203.6 g (1 mol) of pyridoxal hydrochloride (Merck, 500764) were dissolved in 1.21 of methanol and, after 18 h Stand heated to reflux at room temperature. 200 ml were distilled off in the course of 3 hours; after According to thin layer chromatography, the starting material was completely converted into the monomethyl acetal. It was concentrated to 600 ml on a rotary evaporator, the warm solution was filtered and added with 300 ml of methyl tert-butyl ether. After standing for 12 hours, the mixture was filtered and washed with a 50% mixture Methanol and methyl tert-butyl ether and obtained, after drying, 145 g of fine white needles, melting point 164 ° C.

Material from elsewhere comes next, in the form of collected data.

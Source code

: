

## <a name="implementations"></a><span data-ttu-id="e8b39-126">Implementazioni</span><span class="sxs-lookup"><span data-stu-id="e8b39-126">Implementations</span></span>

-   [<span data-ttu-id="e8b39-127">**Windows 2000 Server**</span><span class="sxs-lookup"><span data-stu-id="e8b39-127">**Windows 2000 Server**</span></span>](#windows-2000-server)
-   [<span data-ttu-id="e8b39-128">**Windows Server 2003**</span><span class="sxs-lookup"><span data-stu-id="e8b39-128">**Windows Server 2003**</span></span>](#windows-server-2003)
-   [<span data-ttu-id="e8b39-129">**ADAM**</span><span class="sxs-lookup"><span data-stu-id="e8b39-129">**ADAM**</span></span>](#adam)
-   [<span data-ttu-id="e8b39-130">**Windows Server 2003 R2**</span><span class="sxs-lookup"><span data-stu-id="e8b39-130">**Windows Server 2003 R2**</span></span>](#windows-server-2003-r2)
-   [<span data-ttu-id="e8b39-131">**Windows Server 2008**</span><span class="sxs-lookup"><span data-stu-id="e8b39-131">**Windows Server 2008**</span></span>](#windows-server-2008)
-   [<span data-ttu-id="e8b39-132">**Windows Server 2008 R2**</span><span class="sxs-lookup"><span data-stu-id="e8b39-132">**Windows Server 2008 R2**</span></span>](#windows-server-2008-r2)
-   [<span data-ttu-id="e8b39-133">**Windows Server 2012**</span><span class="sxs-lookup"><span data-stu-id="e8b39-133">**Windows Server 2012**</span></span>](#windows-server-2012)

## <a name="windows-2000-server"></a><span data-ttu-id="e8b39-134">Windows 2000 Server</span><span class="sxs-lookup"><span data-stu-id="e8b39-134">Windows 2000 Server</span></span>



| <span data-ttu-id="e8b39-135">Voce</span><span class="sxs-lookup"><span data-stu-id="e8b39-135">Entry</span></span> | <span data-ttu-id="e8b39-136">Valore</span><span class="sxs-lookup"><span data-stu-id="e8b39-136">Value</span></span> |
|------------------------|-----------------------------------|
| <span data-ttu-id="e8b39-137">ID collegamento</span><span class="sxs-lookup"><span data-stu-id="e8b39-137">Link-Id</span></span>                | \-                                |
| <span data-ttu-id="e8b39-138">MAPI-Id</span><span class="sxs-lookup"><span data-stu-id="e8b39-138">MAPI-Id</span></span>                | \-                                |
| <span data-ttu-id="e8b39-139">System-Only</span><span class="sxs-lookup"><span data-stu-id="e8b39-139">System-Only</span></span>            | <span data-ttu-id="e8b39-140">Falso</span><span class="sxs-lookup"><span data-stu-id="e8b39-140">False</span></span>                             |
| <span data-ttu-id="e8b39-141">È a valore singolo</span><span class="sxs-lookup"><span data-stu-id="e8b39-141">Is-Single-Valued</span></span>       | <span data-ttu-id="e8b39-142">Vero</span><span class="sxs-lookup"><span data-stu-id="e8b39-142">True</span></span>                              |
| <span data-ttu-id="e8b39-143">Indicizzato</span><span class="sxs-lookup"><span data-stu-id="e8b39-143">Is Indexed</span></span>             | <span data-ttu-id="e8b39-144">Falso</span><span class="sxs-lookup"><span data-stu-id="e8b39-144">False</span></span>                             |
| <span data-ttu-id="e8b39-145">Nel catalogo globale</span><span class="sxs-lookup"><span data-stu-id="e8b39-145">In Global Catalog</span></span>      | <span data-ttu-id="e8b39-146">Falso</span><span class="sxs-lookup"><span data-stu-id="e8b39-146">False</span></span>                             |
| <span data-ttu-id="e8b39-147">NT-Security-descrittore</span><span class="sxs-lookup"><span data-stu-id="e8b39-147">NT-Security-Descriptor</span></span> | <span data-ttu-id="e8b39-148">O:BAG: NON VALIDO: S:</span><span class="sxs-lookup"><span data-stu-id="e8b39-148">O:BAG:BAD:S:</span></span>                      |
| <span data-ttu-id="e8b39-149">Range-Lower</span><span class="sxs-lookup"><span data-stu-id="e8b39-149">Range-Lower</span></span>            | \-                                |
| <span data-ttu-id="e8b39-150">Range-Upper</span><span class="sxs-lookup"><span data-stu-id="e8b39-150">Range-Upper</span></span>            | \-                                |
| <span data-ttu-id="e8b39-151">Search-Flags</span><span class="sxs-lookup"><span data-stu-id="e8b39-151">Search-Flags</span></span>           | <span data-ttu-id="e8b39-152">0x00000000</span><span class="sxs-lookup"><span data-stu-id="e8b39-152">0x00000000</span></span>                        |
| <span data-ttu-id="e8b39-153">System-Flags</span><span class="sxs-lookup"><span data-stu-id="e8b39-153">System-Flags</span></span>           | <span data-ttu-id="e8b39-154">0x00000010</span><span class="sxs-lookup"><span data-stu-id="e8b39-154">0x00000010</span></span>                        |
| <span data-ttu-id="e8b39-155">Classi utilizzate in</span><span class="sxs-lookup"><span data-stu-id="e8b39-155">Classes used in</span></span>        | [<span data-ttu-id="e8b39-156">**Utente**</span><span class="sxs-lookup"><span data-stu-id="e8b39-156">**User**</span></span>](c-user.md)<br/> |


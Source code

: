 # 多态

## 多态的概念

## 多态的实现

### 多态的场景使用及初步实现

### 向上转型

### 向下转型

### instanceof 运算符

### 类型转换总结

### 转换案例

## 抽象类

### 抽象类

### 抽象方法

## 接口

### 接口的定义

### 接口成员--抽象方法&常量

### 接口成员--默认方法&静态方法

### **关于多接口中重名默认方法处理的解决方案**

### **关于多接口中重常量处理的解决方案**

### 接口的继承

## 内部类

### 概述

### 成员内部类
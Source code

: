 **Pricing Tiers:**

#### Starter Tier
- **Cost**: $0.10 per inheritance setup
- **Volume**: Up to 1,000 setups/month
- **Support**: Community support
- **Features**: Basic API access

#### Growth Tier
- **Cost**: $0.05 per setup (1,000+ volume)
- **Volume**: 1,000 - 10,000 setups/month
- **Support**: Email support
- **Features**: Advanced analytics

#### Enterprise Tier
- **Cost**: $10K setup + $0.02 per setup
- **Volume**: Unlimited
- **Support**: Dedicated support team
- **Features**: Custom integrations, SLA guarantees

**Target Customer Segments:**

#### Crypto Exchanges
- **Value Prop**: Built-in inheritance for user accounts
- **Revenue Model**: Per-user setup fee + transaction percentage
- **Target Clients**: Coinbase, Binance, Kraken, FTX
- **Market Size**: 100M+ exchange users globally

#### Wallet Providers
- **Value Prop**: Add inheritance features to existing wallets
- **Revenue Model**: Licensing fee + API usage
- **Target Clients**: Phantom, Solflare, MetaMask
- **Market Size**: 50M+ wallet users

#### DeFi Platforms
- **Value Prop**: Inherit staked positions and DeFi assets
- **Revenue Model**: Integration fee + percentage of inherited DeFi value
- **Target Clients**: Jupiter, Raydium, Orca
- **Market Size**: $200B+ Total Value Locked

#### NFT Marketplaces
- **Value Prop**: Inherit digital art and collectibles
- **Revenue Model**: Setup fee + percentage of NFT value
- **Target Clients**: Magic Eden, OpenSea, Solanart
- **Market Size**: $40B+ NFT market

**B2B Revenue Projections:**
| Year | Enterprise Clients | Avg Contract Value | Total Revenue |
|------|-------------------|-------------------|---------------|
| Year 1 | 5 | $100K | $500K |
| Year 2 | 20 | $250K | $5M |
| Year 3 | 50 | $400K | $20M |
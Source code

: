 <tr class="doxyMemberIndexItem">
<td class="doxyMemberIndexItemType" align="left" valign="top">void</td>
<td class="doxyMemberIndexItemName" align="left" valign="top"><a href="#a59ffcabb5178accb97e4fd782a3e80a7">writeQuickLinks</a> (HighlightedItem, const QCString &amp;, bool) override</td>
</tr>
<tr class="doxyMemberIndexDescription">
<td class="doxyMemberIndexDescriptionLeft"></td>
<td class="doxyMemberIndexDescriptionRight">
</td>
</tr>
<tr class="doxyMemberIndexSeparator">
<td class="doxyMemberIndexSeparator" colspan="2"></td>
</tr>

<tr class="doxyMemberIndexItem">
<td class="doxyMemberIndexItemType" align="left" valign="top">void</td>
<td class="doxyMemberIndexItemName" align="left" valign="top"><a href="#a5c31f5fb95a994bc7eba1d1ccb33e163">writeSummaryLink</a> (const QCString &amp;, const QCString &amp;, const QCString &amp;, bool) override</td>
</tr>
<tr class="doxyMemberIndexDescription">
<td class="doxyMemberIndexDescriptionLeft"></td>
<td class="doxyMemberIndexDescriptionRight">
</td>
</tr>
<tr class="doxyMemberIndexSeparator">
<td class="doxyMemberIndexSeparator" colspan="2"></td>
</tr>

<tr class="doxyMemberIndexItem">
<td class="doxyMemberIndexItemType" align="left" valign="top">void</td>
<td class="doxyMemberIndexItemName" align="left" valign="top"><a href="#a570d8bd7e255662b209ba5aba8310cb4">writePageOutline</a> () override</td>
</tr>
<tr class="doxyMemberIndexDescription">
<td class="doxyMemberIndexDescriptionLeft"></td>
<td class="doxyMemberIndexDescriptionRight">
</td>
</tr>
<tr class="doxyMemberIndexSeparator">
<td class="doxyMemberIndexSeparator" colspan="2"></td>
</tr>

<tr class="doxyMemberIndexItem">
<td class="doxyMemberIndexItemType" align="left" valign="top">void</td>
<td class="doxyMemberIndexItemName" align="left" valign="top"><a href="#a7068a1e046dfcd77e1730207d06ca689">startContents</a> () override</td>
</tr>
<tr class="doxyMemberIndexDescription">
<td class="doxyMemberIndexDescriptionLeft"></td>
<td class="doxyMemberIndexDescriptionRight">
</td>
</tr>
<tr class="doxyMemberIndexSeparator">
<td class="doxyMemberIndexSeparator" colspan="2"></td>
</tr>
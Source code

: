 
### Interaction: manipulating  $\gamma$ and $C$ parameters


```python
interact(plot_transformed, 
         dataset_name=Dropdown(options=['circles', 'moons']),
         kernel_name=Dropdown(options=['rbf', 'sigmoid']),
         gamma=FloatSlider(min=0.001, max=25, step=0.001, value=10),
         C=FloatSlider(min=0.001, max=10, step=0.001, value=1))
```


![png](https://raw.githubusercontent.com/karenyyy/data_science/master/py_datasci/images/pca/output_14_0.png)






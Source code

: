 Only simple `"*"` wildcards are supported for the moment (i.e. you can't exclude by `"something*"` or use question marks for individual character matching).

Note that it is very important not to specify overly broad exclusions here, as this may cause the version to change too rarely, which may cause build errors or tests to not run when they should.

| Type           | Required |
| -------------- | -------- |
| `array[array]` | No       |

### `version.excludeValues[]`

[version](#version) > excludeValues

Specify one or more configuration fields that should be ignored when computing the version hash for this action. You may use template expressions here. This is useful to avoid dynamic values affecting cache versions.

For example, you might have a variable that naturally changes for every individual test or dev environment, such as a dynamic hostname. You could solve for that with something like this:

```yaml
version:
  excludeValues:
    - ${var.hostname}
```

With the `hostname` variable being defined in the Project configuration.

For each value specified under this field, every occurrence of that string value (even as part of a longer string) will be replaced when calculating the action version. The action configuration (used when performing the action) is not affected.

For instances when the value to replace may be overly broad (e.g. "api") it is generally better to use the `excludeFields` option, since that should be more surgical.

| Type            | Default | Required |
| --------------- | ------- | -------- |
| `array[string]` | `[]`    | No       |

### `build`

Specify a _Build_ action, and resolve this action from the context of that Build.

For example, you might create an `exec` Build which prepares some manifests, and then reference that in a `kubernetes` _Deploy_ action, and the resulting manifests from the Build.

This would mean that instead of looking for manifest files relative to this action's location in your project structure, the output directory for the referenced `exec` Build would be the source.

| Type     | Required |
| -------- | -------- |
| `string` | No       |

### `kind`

b) 120 g (0.55 mol) of the crystals were added to 250 ml of morpholine under nitrogen. With the temperature rising to 43 ° C., a yellow suspension was formed, to which 90 g (0.85 mol) of benzaldehyde were added dropwise over the course of 10 minutes. The temperature rose to 83 ° C. The heating was carried out in the course of 2.5 h to J <> 125 ° C. and low-boiling components were distilled off in the process. Then, at 20 mbar concentrated at a bath temperature of 50 to 100 ⁰ C and. With mechanical stirring, 300 ml of methylene chloride was added dropwise under RückfluOkühlung at 70 ⁰ C slowly. It is cooled to 20 ^° C. and 90 g (1.6 mol) of KOH in 600 ml of water are added to the dark brown solution. The mixture was stirred for 5 minutes, separated in a separating funnel and the water phase was washed with 150 ml of methylene chloride. The methylene chloride solutions were ^{extracted J5} twice with 75 ml of water. 300 ml of methylene chloride were added to the aqueous solutions and the pH was adjusted to 8 to 8.2 by adding 280 ml of 10% HCl while stirring. The methylene chloride phase was separated off and the aqueous phase was extracted twice with 120 ml of methylene chloride each time. It was dried over sodium sulfate and, after the solvent had been stripped off, 224 g of viscous brown oil were obtained. This oil was dissolved in an autoclave in 600 ml of methanol and hydrogenated pressure with 10 g of catalyst (Degussa type Elon, 10% palladium on charcoal) at 40 ⁰ C and 10 bar hydrogen. The hydrogenation was stirred under cooling with ice to 1O ⁰ C with 24 g of NaOH in 160 ml water. It was filtered off with suction and the residue was washed with water. The filtrate was concentrated to 800 ml and adjusted to pH 8 with hydrochloric acid.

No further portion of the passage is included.